CMS spread option

A CMS spread option is similar to a regular cap/floor option. The difference is that whereas in a regular cap/floor the underlying is usually a reference rate, in a CMS spread cap/floor the underlying is the spread between the yields of two different swap rates.

How does a CMS spread cap/floor work? It usually consists of a series of options which are also known as caplets/floorlets. Each caplet/floorlet ensures the buyer protection for a single payment period. A cap protects against an increase in the spread, whereas a floor protects against an inversion or reduction in the swap rate spread. On each fixing date, if the underlying is above the strike (for a cap) or below the strike (for a floor) the buyer receives a payout.

The general formula for the payout is as follows: Max(Strike - (Gearing1*Index1 - Gearing2*Index2), 0)

Usually the underlying rates are set in-advance, i.e., it is set at the start of each payment period and paid at the end of that payment period. However, it can also be set in-arrears. That means that it is set at the end of the payment period, on the same date the payment itself is made.

What is the gearing factor? When you define swap rates to be used, you can also define what percentage of each swap rate to be used in the payout calculation. You do this by entering a number into the Gearing field. The default is 1, which represents 100%. Alternatively, you can enter, for example 0.5 which represents 50% or 1.5 which represents 150%. What are the advantages of a CMS spread option? Typically banks use CMS spread options to hedge the CMS spread swaps that they have entered into with customers.

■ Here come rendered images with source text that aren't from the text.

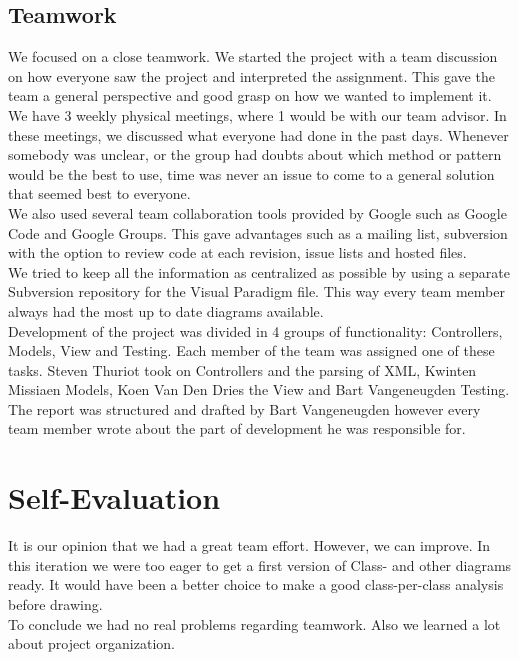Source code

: 		\subsection{Teamwork}
		We focused on a close teamwork. We started the project with a team discussion on how everyone saw the project and interpreted the assignment. This gave the team a general perspective and good grasp on how we wanted to implement it.\\
		We have 3 weekly physical meetings, where 1 would be with our team advisor. In these meetings, we discussed what everyone had done in the past days. Whenever somebody was unclear, or the group had doubts about which method or pattern would be the best to use, time was never an issue to come to a general solution that seemed best to everyone.\\
		We also used several team collaboration tools provided by Google such as Google Code and Google Groups. This gave advantages such as a mailing list, subversion with the option to review code at each revision, issue lists and hosted files.\\
		We tried to keep all the information as centralized as possible by using a separate Subversion repository for the Visual Paradigm file. This way every team member always had the most up to date diagrams available.\\
		Development of the project was divided in 4 groups of functionality: Controllers, Models, View and Testing. Each member of the team was assigned one of these tasks. Steven Thuriot took on Controllers and the parsing of XML, Kwinten Missiaen Models, Koen Van Den Dries the View and Bart Vangeneugden Testing. The report was structured and drafted by Bart Vangeneugden however every team member wrote about the part of development he was responsible for.
	\section{Self-Evaluation}
	It is our opinion that we had a great team effort. However, we can improve. In this iteration we were too eager to get a first version of Class- and other diagrams ready. It would have been a better choice to make a good class-per-class analysis before drawing.\\
	To conclude we had no real problems regarding teamwork. Also we learned a lot about project organization.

A CMS spread option is an efficient way to exercise a view on the shape of the yield curve. In environments where the yield curve is very flat, the forecasted spread is typically around zero. However from historical analysis, yield curves tend to be characterized by low short term rates relative to longer term rates. In recent times for example, the 10 years – 2 year spread in USD has been as high as 200bp. Therefore, in markets where yield curves are currently flat, an investor could purchase a CMS spread cap based on a 10 year – 2 year spread for a relatively low price. Subsequently, if over the tenor of the option the curve normalizes, the investor will be in-the-money and generate a significant gain.